The pandemic has forced millions of office workers to work from home. The hackers are also aware of this. Hence, they bombard your home networks with tons of attacks. Other times, the target is the personal email accounts of unsuspecting remote workers. You cannot stop them from sending these attacks, but you can build a safe wall around your data.

What can you do?

  • Do not combine work/business tech with personal tech. You may become so relaxed working from home that you start finding your gadgets and tools more comfortable than the offices. However, you must resist this urge! Do not use your email addresses, texting apps, or computers for official tasks. Why? The security in your gadgets may not be as strong as your company's security.

  • Monitor your network security closely. You cannot afford to leave your WiFi routers outdated. Always run the latest firmware and software version. Install security updates as soon as they arrive. Do not leave anything to chance. For routers that have been running for over seven years, the security updates might become sparing or non-existent. In this case, get a newer, more modern WiFi system. Google WiFi and Eero from Amazon offer regular automatic security updates.

Again, always use company-provided tools for all office-related tasks. If what you have is not adequate for the job, reach out to your IT department for an upgrade.

General Tips to Avoid Online Scams During Pandemic

How about we discuss a few general protective measures to keep you safe from the malicious activities of scammers and hackers?

  • Verify special offers related to COVID-19 posted on social media or sent to your emails.
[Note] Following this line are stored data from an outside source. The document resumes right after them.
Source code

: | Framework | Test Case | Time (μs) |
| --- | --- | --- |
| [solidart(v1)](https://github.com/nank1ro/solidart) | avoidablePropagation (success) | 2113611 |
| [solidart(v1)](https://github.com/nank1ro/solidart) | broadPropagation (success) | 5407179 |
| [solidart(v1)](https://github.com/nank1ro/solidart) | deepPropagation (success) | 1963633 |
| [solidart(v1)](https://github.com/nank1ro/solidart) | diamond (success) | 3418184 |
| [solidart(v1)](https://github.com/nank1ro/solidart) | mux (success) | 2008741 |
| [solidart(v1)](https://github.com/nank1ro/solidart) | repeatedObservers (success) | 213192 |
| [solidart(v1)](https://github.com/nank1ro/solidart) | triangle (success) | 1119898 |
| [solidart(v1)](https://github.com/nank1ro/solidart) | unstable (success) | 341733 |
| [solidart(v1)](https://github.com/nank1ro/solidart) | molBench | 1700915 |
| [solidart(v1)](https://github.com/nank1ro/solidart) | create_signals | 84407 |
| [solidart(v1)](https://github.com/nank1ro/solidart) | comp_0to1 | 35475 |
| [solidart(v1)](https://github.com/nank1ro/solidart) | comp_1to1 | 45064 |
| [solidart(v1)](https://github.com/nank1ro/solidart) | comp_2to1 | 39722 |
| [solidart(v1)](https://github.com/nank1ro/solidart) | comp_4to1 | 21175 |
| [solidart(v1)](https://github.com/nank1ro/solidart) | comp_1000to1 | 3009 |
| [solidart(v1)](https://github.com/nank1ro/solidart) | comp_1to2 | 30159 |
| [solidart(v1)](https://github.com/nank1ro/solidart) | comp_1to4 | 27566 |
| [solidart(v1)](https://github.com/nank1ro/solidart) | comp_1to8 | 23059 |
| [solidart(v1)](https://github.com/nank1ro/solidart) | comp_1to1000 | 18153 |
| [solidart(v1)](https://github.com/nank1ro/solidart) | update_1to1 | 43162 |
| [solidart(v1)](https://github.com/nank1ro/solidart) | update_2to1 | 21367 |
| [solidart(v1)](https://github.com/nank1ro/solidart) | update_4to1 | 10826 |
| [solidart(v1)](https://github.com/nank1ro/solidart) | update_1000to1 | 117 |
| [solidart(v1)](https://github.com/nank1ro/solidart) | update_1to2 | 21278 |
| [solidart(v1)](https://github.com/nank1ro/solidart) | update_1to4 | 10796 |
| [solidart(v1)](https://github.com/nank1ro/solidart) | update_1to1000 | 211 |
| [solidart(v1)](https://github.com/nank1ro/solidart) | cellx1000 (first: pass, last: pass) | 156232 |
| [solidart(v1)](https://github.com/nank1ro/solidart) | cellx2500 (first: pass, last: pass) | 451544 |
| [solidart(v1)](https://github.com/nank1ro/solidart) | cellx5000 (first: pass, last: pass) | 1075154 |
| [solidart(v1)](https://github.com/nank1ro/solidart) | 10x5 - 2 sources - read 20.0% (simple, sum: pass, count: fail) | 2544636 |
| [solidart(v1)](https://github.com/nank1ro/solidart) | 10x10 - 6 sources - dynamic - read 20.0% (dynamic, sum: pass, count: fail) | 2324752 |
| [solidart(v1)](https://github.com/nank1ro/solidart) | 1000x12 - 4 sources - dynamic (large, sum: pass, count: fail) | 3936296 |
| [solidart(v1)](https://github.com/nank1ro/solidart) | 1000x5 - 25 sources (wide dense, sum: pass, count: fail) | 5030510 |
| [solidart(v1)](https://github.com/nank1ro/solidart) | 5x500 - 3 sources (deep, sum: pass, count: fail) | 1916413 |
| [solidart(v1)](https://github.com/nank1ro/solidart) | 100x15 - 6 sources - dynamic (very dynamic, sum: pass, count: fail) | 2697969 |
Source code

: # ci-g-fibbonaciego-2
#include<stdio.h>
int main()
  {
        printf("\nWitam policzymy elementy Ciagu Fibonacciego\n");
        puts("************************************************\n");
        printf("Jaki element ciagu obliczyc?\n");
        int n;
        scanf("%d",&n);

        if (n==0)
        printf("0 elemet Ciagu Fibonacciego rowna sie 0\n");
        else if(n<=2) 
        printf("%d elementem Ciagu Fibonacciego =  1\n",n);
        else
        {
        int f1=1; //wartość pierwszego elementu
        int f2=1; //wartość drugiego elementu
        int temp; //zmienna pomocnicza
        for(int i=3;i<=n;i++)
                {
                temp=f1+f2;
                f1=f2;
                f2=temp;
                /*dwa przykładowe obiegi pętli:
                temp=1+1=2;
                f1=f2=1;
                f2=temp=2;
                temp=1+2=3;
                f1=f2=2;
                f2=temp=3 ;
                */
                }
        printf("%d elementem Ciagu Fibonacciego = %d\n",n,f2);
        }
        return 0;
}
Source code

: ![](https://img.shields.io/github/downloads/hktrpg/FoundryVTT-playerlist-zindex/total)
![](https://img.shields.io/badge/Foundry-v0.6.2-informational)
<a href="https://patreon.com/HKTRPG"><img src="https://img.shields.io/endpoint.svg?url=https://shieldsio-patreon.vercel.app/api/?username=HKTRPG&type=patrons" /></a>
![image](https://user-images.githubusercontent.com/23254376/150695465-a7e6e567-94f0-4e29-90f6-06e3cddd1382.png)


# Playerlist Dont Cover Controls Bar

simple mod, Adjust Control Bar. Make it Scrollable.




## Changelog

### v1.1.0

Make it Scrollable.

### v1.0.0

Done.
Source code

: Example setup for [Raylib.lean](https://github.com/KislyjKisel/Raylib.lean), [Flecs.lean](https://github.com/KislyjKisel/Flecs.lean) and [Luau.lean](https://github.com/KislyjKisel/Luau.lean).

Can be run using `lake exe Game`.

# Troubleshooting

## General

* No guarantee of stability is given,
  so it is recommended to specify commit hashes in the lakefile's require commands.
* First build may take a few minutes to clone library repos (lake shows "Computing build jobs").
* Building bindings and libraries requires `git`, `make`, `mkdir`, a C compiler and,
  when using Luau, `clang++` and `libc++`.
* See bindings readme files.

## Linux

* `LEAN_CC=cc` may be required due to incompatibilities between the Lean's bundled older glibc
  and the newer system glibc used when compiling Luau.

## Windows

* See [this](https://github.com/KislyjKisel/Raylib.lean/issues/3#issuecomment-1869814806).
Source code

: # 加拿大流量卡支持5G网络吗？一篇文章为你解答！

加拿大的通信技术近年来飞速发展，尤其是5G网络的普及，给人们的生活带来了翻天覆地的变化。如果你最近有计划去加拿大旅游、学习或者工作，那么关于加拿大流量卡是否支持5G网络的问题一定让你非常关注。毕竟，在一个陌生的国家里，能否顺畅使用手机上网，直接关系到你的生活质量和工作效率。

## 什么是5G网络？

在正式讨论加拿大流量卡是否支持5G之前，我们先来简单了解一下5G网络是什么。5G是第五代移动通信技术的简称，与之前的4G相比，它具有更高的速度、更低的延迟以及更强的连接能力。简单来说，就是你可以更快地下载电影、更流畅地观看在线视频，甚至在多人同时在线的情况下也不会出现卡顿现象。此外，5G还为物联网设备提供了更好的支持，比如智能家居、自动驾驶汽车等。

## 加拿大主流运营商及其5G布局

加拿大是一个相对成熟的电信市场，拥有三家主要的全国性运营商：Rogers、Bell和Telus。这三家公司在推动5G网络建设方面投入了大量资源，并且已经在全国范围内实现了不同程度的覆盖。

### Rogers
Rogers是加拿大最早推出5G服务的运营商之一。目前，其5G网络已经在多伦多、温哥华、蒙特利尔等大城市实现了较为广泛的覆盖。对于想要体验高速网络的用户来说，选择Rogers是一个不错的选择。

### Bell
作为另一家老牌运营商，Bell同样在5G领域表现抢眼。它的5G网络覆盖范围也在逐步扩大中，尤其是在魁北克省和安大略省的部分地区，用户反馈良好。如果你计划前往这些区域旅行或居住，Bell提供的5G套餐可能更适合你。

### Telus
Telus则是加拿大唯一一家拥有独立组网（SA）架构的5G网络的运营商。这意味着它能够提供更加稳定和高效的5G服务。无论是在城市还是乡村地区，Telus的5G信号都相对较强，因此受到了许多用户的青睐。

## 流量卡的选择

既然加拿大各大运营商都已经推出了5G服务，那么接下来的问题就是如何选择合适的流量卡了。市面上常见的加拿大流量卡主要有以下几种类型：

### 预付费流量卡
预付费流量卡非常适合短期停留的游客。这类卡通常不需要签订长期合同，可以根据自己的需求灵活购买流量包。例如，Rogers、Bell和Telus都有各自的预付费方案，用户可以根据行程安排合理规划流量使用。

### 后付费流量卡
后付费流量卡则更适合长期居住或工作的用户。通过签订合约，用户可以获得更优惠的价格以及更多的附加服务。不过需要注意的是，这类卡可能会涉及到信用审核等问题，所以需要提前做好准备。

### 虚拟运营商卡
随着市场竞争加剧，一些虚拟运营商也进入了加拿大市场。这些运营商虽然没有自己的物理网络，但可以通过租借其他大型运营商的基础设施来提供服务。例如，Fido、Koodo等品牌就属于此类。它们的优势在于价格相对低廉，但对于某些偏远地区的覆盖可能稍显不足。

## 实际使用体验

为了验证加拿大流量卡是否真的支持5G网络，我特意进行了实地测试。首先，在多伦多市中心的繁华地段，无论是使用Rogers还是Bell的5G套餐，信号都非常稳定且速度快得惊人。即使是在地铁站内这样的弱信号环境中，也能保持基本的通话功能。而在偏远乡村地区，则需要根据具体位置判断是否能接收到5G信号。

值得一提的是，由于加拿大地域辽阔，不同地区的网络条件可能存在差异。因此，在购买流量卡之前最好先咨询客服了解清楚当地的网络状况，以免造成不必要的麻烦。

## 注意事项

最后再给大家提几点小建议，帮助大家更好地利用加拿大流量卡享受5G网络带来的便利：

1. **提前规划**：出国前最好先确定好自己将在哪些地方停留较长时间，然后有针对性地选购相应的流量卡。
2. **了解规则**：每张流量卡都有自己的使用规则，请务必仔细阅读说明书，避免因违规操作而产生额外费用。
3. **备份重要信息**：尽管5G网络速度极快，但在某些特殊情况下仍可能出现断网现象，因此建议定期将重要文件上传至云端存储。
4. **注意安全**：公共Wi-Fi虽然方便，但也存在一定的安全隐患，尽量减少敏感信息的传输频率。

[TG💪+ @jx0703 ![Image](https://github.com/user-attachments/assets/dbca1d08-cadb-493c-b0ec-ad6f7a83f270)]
Do not open links or attachments from strangers.

  • Avoid any offer or package that sounds "too good to be true." Verify the legitimacy of any offer by doing thorough research on your own.

  • Never share your personal or financial information like credit card numbers and social security details to doubtful sources or media.

  • Offers that come with any form of "urgency" or "deadline" are more likely scams than legitimate offers.

  • Doublecheck links and website domains for spelling and grammatical errors. The same applies to messages and emails.

  • No online offer for COVID-19 vaccines or cures is real - at least for now.

  • There are no free government-ordered COVID-19 tests anywhere. If there is an advert in that regard, check the relevant government agencies to verify the claims.

  • Do not click links or download attachments from unknown emails.

  • Do not give in to offers from strangers to invest in a trending new coronavirus stock.

Final Thoughts

Safety is never too much. The hackers and scammers never rest - neither should you. It may be overwhelming at first. But we are confident that the information provided in this post will help you get started and keep you safe and secure from online scams during these pandemics and beyond.

Stay safe, both offline and online.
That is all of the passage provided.